What’s My View on Amnesty?
Some commenters are asking for my opinion on the amnesty bill. I already gave my opinion on a similar bill in January 2004 and haven’t changed my mind much.
First, I see no reason to grant legal status to millions of illegals, based on platitudes about how we can’t have people “in the shadows.” Under that theory, we need to give amnesty to everybody who has a warrant out for their arrest, as they too are living in shadows. If you break the law, you end up in the shadows. I don’t feel a duty to bring you out.
Bringing illegals out of the shadows would presumably make them eligible for benefits other citizens enjoy — such as unemployment benefits. This will create a need for a new underclass of illegals that can’t receive such benefits. Remember: these are the folks who “do the jobs Americans won’t do.” Except that we really should say: they do the jobs that potential welfare recipients won’t do. My solution would be to get Americans off welfare. Instead, we appear to be headed towards bringing illegals “out of the shadows” and into the bright light of the government dole. Here’s what I said in 2004, and I think it remains true:
My view is that our problem is not so much illegal immigration as the increasingly socialistic nature of our economy. There are certain things that we want done, but nobody wants to do them, because government makes it easy not to. So we let illegals do those things, for wages we would never tolerate for ourselves, and look the other way. As long as this is the case, there can be no solution to the problem. The very second that we legalize one set of people, for humanitarian reasons, we will immediately require a new class of illegal people to take their place — because in our increasingly socialistic economy, it is precisely the illegal status of illegal immigrants that makes them so attractive to the economy.

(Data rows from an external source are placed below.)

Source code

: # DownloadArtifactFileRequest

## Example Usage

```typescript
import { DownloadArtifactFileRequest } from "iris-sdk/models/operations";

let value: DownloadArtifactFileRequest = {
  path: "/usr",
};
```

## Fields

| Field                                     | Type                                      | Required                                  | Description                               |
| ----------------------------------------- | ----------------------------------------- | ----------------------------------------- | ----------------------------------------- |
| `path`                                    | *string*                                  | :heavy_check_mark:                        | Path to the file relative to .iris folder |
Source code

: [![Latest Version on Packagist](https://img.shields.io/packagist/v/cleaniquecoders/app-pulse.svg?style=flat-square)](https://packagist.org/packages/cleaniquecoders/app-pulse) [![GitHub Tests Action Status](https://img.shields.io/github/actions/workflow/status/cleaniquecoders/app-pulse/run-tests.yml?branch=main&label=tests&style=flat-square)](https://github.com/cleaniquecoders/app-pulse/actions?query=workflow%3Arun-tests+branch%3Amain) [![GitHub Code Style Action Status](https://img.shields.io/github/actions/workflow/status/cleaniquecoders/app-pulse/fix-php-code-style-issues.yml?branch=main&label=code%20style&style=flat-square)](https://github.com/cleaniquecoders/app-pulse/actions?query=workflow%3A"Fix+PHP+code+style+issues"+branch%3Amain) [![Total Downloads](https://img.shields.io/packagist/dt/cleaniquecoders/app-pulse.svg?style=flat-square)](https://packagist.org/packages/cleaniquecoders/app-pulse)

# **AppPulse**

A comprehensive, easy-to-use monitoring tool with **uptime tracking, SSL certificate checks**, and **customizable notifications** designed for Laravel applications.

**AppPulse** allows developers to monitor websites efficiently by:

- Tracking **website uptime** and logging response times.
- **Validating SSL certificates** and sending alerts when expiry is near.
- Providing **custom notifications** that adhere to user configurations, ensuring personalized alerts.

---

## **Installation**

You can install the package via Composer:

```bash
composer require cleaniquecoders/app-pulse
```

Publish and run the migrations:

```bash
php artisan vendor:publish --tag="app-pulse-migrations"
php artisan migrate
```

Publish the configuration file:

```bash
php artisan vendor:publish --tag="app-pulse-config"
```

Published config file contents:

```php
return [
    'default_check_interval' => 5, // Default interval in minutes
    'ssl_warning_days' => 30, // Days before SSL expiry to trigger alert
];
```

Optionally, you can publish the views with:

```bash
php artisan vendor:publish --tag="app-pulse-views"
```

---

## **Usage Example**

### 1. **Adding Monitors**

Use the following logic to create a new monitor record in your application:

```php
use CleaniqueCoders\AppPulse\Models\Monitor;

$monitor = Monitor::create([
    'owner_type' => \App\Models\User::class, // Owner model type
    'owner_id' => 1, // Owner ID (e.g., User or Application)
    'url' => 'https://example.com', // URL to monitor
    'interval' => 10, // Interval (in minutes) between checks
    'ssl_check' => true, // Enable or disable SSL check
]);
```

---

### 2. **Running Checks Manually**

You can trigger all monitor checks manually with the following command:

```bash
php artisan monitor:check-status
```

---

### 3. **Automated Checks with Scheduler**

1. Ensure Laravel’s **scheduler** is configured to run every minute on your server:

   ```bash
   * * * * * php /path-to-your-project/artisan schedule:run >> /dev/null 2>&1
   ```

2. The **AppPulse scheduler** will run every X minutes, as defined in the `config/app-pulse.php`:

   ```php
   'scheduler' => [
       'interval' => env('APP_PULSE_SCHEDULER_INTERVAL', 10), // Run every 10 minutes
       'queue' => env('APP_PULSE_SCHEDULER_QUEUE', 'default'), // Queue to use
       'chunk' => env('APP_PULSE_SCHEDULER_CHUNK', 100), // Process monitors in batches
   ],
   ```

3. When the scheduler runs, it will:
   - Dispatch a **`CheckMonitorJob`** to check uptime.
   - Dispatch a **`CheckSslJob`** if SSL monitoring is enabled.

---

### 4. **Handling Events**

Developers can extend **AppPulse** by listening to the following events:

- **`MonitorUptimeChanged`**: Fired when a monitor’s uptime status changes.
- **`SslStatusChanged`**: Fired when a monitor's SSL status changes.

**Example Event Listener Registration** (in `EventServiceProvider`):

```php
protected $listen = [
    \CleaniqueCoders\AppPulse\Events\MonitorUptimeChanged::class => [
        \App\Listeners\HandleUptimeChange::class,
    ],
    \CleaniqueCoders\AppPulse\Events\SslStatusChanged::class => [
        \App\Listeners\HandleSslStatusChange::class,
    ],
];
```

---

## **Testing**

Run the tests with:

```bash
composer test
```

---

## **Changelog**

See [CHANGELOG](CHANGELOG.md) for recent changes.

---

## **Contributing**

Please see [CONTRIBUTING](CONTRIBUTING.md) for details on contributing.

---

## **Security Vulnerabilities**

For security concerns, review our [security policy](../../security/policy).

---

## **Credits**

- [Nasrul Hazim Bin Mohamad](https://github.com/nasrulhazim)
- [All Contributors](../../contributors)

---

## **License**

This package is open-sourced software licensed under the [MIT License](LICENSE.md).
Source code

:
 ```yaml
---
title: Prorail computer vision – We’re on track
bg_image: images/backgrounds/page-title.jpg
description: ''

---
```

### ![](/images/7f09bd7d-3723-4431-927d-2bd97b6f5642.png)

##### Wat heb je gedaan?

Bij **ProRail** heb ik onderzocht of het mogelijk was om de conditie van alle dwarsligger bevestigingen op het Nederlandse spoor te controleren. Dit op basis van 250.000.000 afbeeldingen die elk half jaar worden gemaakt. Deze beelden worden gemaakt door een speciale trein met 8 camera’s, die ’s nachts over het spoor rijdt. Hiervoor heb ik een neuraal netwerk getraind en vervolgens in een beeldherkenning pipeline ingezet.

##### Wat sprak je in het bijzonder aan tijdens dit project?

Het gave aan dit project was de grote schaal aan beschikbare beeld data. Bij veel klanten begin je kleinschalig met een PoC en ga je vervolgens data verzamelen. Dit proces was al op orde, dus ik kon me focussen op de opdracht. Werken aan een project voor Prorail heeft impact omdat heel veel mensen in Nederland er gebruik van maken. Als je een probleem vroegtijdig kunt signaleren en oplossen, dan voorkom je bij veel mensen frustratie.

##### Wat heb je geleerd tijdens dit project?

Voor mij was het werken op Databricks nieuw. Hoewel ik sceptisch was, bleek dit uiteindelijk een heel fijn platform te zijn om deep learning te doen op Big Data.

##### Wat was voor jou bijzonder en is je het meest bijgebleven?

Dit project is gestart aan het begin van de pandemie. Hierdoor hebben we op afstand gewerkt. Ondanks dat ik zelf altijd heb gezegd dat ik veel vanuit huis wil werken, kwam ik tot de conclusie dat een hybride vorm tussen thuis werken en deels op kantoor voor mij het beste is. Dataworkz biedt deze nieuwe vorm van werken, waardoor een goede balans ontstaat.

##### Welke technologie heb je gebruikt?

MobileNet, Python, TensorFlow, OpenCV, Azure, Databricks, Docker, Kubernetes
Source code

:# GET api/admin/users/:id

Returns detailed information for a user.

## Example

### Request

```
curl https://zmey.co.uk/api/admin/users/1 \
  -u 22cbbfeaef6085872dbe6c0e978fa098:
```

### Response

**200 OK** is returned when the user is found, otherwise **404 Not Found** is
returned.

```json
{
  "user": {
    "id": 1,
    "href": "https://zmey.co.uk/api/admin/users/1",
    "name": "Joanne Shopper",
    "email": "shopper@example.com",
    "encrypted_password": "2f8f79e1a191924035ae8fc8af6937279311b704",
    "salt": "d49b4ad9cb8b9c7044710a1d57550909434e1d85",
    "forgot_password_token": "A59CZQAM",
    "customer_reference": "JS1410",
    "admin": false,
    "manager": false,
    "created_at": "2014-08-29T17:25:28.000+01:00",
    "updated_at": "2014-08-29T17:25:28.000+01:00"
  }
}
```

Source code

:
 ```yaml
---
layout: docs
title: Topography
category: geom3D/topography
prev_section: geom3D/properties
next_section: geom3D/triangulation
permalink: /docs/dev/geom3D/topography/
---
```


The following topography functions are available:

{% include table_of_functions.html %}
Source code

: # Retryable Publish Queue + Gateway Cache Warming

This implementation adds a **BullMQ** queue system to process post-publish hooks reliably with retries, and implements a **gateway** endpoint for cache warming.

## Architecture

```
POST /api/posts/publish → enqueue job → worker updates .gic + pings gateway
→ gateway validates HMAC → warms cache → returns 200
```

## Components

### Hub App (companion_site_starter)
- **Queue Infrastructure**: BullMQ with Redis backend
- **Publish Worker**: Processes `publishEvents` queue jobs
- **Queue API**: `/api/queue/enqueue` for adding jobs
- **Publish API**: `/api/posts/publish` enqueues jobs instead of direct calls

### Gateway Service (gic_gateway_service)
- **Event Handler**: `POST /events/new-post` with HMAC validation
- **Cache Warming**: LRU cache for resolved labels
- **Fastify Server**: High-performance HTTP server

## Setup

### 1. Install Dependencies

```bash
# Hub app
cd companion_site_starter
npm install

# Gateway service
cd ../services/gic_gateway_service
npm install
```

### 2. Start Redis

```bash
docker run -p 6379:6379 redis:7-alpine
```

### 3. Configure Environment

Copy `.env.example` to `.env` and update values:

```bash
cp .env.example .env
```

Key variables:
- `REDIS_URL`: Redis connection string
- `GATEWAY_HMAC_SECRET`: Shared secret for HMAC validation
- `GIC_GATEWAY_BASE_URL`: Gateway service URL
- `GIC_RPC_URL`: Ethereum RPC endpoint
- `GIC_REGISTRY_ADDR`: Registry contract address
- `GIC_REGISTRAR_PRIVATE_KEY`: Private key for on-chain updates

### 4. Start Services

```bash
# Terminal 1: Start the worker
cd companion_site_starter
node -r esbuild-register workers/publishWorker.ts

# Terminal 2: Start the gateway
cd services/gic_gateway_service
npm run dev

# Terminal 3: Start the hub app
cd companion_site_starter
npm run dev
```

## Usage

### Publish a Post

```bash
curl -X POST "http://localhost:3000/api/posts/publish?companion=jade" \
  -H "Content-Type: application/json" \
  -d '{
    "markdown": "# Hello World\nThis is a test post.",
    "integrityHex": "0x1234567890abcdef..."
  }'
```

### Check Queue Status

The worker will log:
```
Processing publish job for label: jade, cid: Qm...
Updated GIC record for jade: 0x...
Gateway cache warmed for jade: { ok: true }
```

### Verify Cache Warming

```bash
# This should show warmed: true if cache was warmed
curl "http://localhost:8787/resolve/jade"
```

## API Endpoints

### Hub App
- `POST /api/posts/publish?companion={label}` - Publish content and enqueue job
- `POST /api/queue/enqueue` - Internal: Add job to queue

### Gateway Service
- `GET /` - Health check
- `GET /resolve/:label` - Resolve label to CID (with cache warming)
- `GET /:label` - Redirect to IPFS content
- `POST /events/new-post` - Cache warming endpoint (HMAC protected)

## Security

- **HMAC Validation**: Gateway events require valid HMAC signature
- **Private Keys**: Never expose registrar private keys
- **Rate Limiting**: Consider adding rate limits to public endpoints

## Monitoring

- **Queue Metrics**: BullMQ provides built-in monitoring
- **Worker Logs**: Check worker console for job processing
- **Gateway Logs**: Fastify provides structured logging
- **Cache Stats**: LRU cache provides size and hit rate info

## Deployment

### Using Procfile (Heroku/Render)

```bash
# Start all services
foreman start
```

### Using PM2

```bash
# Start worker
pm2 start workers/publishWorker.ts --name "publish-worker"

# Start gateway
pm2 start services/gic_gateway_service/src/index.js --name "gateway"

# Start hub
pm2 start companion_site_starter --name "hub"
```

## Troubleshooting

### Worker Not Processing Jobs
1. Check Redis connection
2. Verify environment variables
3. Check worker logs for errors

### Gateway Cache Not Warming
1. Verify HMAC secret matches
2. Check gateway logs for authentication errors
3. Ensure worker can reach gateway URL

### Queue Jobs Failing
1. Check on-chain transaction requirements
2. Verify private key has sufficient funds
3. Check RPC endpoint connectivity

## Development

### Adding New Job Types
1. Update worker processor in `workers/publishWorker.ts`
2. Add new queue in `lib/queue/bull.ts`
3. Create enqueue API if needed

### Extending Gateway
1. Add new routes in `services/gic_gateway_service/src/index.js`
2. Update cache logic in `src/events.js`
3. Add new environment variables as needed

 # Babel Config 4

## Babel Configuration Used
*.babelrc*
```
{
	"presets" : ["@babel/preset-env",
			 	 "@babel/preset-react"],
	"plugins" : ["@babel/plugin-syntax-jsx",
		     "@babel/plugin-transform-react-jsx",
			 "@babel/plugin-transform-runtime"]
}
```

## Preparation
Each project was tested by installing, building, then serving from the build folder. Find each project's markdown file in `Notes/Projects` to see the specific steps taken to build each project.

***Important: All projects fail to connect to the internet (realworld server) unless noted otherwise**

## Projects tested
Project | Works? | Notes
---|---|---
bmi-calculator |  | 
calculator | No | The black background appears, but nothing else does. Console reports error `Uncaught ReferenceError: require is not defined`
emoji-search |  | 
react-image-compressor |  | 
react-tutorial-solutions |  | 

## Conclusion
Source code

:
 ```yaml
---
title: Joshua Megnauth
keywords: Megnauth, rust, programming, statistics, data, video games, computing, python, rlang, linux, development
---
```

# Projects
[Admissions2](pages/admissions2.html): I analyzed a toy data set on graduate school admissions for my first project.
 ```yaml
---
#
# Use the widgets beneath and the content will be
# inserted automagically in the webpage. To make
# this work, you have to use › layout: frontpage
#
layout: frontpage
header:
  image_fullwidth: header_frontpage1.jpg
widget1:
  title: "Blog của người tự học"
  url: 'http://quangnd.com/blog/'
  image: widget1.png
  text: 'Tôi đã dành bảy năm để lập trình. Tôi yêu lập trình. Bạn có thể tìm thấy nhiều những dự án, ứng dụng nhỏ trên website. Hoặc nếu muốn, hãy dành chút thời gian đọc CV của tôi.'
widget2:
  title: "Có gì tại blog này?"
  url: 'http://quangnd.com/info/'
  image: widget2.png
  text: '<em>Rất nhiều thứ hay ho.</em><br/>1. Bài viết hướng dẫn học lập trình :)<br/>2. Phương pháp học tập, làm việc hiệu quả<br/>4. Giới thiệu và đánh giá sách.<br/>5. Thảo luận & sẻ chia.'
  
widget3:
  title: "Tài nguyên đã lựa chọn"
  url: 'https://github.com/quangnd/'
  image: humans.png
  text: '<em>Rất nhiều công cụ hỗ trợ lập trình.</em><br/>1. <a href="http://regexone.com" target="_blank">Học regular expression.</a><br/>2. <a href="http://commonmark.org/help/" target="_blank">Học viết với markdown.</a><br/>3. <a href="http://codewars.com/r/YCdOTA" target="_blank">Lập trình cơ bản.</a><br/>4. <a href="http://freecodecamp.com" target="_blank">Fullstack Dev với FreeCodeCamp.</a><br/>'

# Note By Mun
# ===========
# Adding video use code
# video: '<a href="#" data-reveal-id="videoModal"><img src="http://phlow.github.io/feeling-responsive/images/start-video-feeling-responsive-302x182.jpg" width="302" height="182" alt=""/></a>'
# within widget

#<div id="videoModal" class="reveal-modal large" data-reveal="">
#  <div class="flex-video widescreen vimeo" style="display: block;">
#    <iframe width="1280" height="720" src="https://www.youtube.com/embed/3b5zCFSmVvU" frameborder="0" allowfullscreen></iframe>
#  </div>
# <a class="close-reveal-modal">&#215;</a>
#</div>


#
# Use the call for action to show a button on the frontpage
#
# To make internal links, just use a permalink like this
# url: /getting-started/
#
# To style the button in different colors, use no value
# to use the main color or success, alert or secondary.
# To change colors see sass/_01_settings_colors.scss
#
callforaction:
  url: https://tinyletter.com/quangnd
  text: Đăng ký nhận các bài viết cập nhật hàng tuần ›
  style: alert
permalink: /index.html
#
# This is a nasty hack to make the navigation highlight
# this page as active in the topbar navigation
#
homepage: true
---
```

(Things would be different, of course, without welfare. Magically, those crap jobs would get done, and people would not be able to turn up their noses at the wages.)
So granting legal status will act as a magnet for yet more illegals — and more people means more cost. I am convinced that when we talk about the economics of illegal immigration, we systematically overlook the costs. We are spending billions to add 50,000 beds to a prison system that houses tens of thousands of illegals that never should have been in the country to begin with. Does anyone count that as an offset against the wonderful benefits we supposedly get from illegal immigration?
At the same time, I don’t support mass deportation of all illegals. First, it would never gain the necessary public support, and anyone who thinks otherwise is dreaming. Even if we could get past logistical concerns and issues of resources, the media would raise a stink, convincing the public that the U.S. is another incarnation of Nazi Germany. It will never happen.
Also, I am sympathetic to those who come to this country seeking a better life for their families. I would do the same in their position.
So if deporting millions won’t happen, what can we do? I am for firmer enforcement in two areas: border security and aggressive deportation of illegal aliens who commit crimes other than illegal entry. I have spoken about the latter idea until I am blue in the face. Why would we employ a single ICE agent to arrest illegals who are working and producing for society, when there are tens of thousands of unidentified illegals in our jails in prisons — 34,000 in Los Angeles jails every year — who will serve their sentences and hit the streets again to commit more crime?